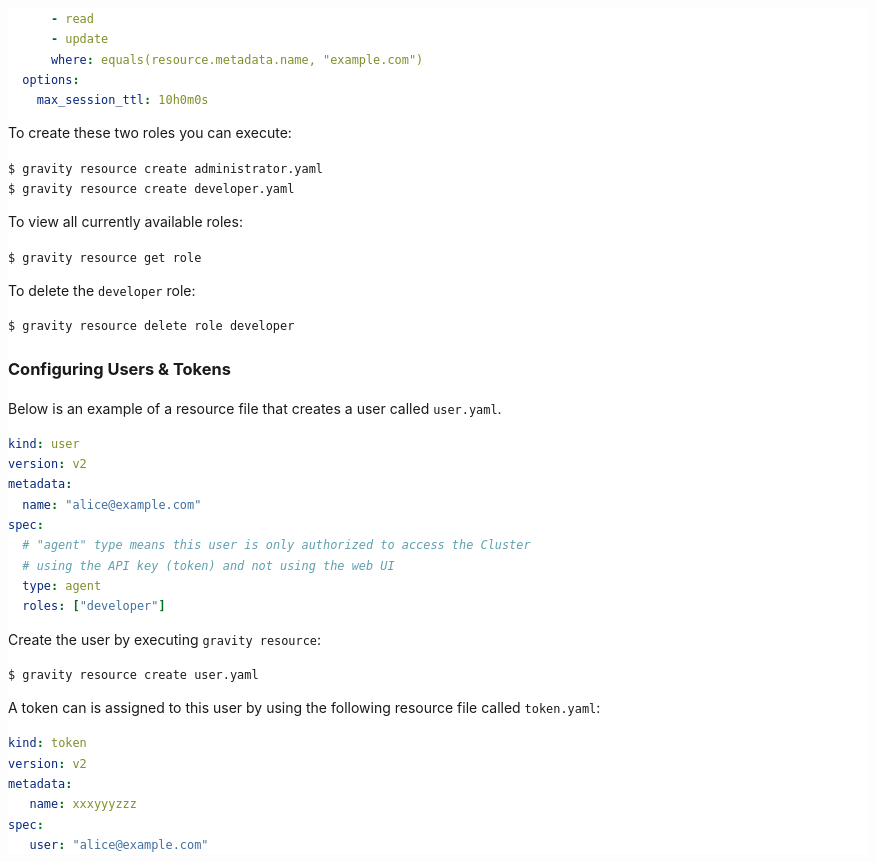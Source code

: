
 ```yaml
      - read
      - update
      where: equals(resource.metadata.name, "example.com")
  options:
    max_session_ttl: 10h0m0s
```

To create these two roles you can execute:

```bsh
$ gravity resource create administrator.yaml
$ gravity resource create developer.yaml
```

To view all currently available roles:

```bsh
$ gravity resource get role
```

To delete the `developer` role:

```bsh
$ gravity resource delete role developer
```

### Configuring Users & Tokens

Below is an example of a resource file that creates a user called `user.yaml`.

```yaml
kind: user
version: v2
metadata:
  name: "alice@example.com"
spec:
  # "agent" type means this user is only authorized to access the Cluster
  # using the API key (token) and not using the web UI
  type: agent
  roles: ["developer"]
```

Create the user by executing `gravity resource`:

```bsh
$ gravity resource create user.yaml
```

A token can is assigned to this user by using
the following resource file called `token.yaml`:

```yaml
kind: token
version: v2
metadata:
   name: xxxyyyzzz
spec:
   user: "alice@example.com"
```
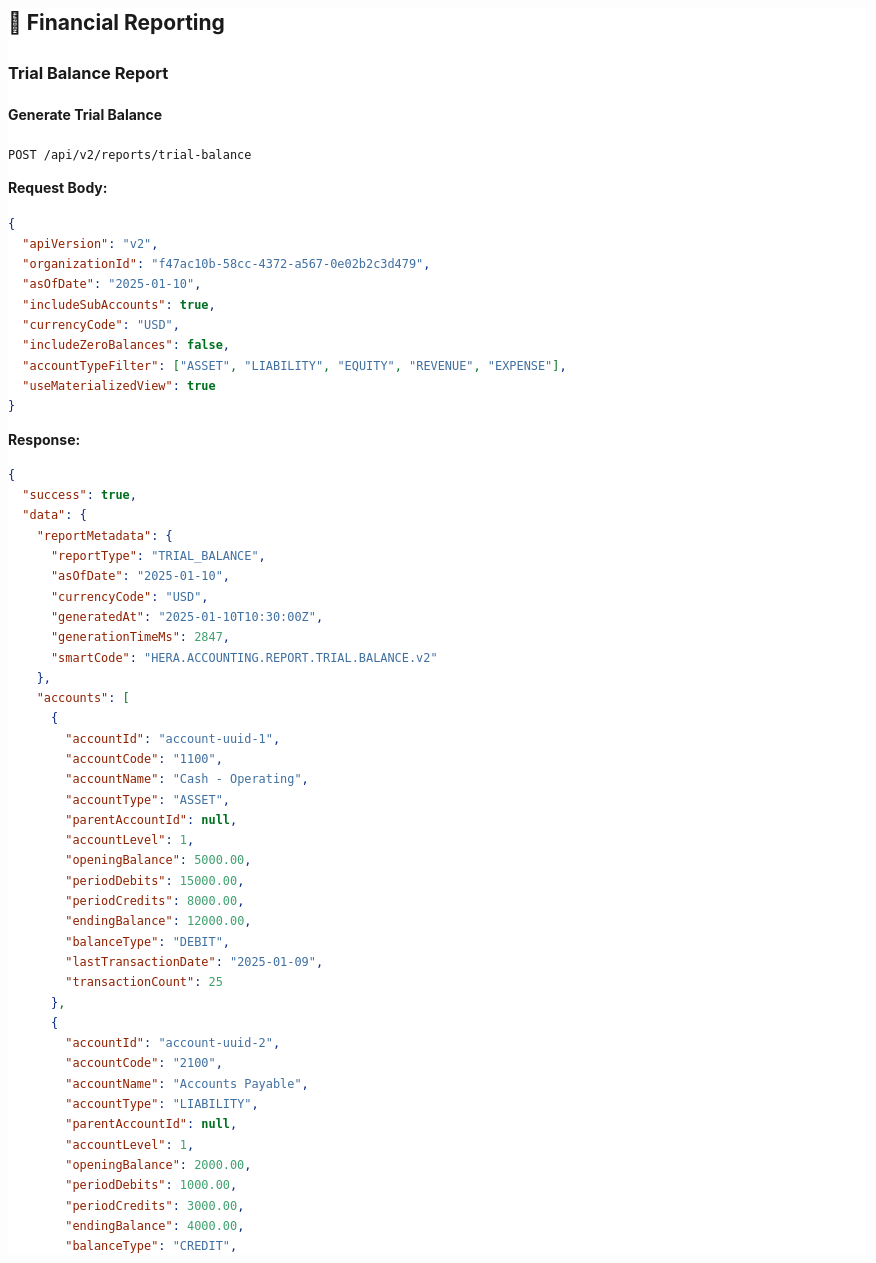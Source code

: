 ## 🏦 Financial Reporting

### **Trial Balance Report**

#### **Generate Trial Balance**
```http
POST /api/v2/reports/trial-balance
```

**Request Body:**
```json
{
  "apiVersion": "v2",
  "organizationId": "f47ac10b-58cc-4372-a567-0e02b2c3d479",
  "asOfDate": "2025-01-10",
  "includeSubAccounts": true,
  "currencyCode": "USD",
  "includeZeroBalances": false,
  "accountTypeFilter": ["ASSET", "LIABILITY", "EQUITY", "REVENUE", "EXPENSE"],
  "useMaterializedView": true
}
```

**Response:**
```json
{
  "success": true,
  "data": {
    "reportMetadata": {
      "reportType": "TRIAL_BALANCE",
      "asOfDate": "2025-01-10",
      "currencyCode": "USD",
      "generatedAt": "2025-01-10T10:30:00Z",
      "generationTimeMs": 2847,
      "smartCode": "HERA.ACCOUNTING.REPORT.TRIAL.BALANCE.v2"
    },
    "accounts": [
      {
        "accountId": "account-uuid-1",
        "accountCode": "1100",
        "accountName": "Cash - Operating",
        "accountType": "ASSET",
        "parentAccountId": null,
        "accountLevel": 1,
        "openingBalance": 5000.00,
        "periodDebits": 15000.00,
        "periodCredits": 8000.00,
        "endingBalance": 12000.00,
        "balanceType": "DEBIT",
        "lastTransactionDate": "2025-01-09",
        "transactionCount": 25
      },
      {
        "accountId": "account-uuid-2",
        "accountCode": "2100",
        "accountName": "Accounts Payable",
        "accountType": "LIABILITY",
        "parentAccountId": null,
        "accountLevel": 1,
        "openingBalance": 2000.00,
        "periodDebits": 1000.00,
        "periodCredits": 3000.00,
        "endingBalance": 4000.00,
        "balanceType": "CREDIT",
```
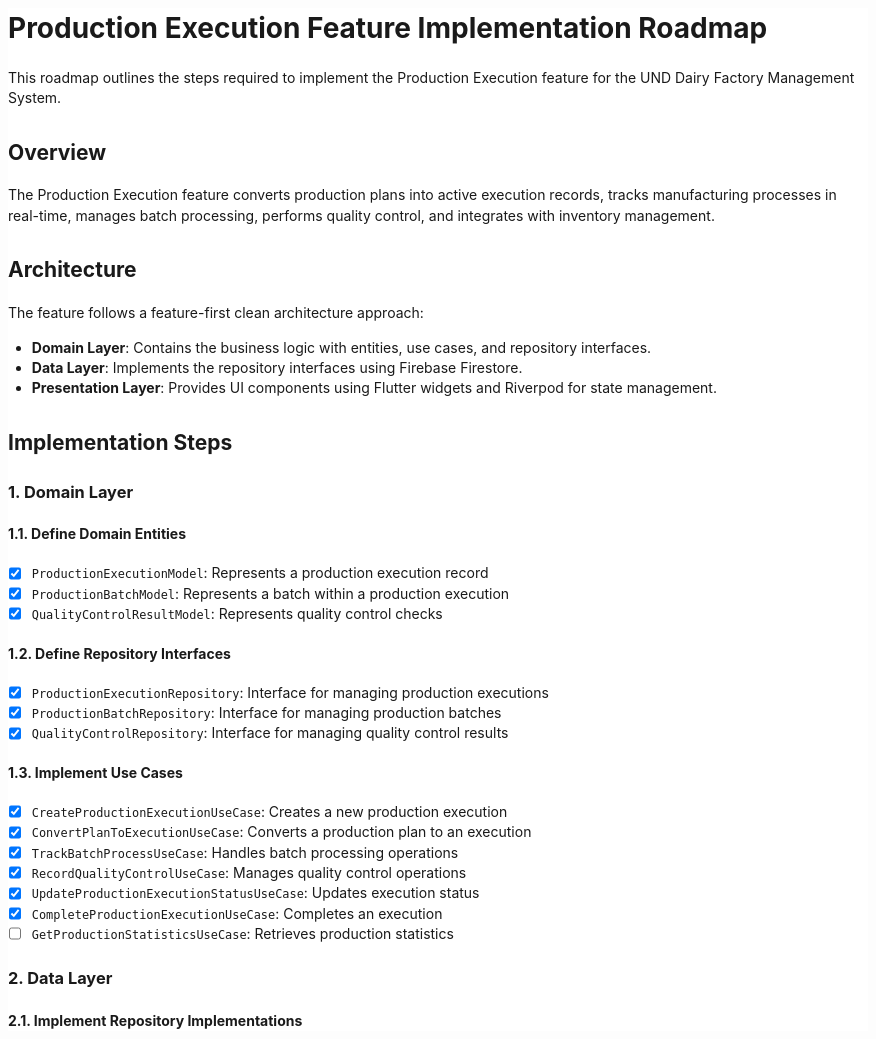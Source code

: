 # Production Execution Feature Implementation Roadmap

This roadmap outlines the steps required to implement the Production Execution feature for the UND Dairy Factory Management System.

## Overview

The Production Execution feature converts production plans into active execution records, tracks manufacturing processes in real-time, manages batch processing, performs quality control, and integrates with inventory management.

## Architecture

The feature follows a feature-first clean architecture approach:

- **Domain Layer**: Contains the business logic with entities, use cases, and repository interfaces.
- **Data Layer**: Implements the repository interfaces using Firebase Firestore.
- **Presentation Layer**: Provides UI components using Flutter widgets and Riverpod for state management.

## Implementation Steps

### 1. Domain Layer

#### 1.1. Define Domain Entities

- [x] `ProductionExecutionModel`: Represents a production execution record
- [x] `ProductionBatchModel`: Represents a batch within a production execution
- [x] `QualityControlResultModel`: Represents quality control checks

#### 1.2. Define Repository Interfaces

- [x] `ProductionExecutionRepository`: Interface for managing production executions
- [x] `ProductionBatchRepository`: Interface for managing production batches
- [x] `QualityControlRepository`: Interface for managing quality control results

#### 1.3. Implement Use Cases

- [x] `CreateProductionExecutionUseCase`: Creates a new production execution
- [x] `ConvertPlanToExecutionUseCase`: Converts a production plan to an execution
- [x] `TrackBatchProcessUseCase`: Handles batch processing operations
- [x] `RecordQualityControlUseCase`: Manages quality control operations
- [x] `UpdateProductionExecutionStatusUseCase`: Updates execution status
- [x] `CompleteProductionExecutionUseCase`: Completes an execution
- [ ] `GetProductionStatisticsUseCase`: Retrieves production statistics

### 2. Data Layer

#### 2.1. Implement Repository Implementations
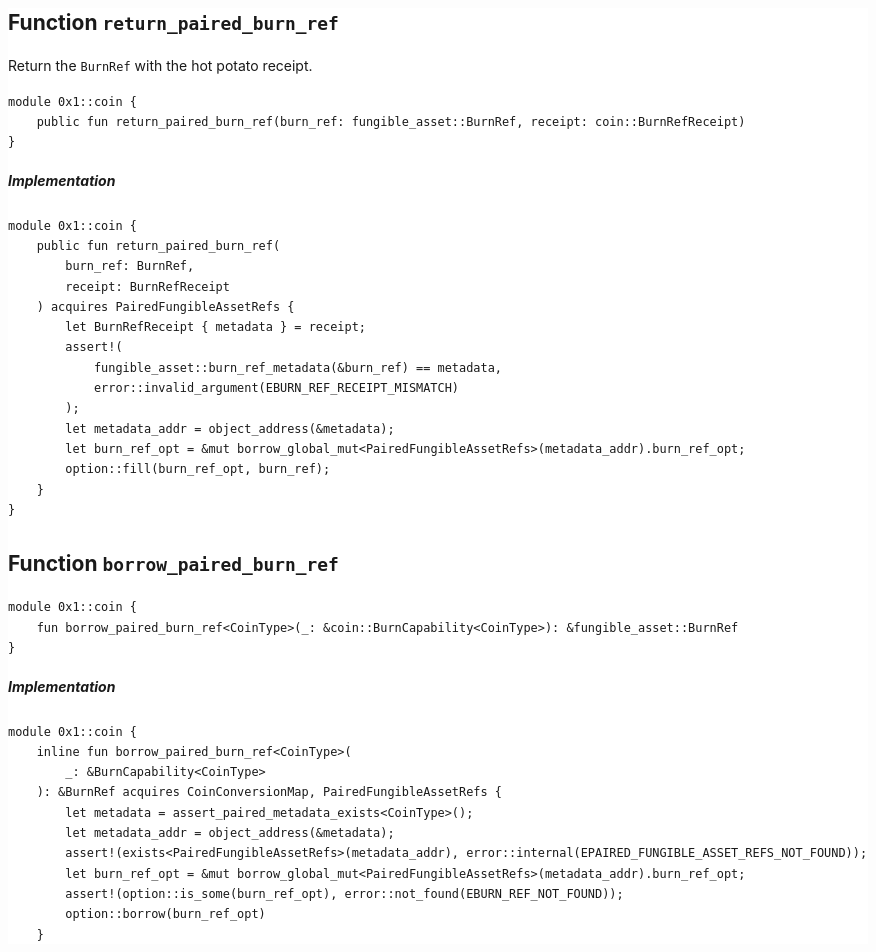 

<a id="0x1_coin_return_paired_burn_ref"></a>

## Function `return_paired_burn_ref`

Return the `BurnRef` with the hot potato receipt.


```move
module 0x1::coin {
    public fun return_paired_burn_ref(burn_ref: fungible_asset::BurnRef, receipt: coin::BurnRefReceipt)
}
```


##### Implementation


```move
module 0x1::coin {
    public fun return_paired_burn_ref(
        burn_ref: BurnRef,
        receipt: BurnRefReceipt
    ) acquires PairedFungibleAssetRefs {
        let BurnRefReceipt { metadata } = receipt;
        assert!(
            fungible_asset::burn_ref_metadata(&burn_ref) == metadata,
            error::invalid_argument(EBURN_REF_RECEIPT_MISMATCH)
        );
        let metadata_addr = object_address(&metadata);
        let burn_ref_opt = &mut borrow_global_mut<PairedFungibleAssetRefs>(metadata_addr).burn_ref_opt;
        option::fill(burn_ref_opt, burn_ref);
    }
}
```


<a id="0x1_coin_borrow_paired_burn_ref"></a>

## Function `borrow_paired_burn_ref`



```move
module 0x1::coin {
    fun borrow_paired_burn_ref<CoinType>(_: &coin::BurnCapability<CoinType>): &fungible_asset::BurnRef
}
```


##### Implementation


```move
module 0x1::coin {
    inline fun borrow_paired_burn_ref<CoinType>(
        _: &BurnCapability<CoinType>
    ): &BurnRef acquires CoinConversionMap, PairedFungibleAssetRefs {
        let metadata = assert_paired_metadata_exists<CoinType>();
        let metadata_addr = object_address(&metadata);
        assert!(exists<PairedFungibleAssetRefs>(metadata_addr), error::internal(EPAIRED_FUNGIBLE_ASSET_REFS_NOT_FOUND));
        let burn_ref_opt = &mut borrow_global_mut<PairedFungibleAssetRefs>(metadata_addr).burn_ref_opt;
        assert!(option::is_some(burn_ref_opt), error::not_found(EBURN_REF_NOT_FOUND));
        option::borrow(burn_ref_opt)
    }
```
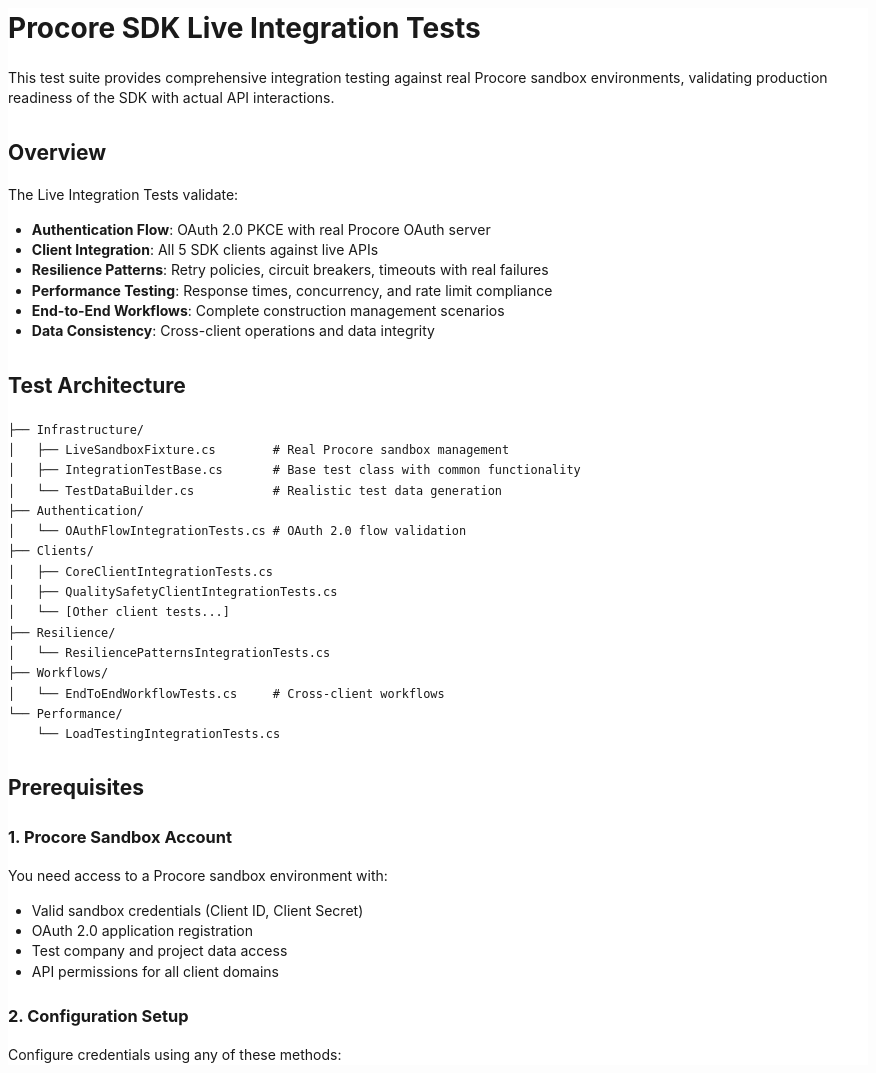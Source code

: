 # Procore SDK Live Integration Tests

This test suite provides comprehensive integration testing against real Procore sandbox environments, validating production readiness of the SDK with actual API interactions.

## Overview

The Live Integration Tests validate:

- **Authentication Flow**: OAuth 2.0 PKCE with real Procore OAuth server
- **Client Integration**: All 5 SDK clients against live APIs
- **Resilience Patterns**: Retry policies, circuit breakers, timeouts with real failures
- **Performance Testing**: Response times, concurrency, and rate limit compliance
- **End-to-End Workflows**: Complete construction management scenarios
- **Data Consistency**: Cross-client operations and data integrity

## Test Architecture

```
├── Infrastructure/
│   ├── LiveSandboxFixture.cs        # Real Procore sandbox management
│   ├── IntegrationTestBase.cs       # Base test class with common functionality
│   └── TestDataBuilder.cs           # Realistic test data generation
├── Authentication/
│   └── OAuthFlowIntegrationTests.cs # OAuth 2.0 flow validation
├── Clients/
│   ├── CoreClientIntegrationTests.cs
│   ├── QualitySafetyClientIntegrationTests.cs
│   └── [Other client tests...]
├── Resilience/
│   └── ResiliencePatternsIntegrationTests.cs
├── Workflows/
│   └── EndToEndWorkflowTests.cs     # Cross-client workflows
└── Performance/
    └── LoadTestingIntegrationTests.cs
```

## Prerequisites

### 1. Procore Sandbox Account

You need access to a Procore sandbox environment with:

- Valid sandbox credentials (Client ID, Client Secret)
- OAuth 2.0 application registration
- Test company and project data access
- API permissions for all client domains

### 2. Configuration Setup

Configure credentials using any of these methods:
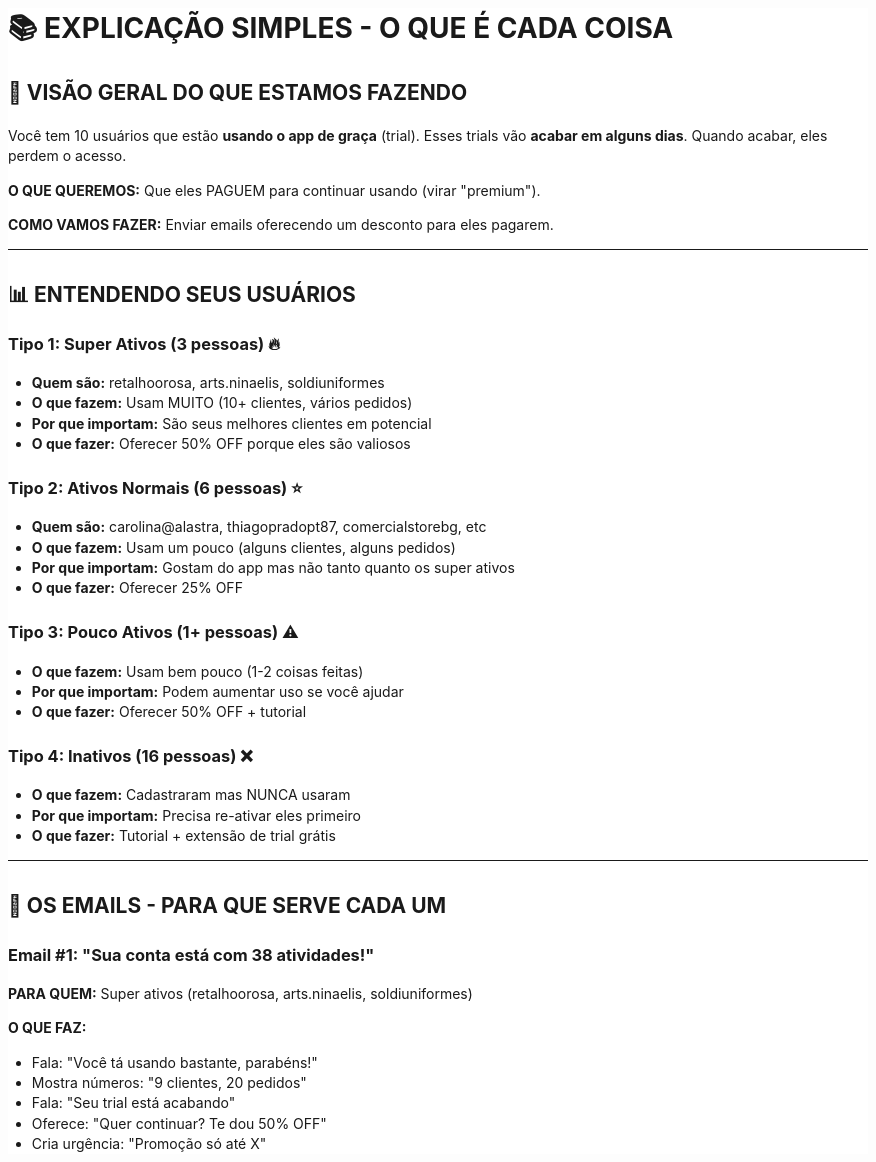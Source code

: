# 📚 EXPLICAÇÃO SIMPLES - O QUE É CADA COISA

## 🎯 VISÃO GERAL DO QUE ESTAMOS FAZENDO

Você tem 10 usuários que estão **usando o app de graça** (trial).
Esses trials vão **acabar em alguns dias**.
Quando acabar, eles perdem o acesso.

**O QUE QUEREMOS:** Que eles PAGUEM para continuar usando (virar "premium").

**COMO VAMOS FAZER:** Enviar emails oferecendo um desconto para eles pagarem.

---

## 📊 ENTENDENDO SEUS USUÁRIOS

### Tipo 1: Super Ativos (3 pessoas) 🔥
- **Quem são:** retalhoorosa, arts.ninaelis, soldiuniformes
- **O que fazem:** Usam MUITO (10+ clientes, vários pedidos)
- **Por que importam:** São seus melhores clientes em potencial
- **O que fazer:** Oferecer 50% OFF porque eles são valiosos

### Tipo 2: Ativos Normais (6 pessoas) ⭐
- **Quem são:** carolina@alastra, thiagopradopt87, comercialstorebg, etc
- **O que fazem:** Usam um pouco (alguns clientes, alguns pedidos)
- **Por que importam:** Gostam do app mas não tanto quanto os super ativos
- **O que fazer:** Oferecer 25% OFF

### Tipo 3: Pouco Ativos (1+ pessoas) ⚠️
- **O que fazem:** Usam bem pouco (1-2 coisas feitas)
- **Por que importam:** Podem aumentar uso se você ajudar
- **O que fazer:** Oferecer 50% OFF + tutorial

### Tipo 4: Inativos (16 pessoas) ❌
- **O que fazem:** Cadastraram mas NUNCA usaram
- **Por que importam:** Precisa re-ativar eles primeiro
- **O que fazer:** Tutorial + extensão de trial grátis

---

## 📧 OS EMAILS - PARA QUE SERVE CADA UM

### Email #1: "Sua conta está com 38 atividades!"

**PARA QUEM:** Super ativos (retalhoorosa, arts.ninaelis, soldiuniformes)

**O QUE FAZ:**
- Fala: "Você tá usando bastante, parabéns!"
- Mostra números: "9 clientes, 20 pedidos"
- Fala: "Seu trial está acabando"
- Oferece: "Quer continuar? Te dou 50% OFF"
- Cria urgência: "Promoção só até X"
★ ★ ★
== WORK TO COMPLETE ==
Leaving every picture aside, reproduce exactly the lines above from the one with "### 1. Procore Sandbox Account" up to and including the one with "## 🎯 VISÃO GERAL DO QUE ESTAMOS FAZENDO", and no others.

== RESULT FOR THIS TASK ==
### 1. Procore Sandbox Account

You need access to a Procore sandbox environment with:

- Valid sandbox credentials (Client ID, Client Secret)
- OAuth 2.0 application registration
- Test company and project data access
- API permissions for all client domains

### 2. Configuration Setup

Configure credentials using any of these methods:
Source code

:# 📚 EXPLICAÇÃO SIMPLES - O QUE É CADA COISA

## 🎯 VISÃO GERAL DO QUE ESTAMOS FAZENDO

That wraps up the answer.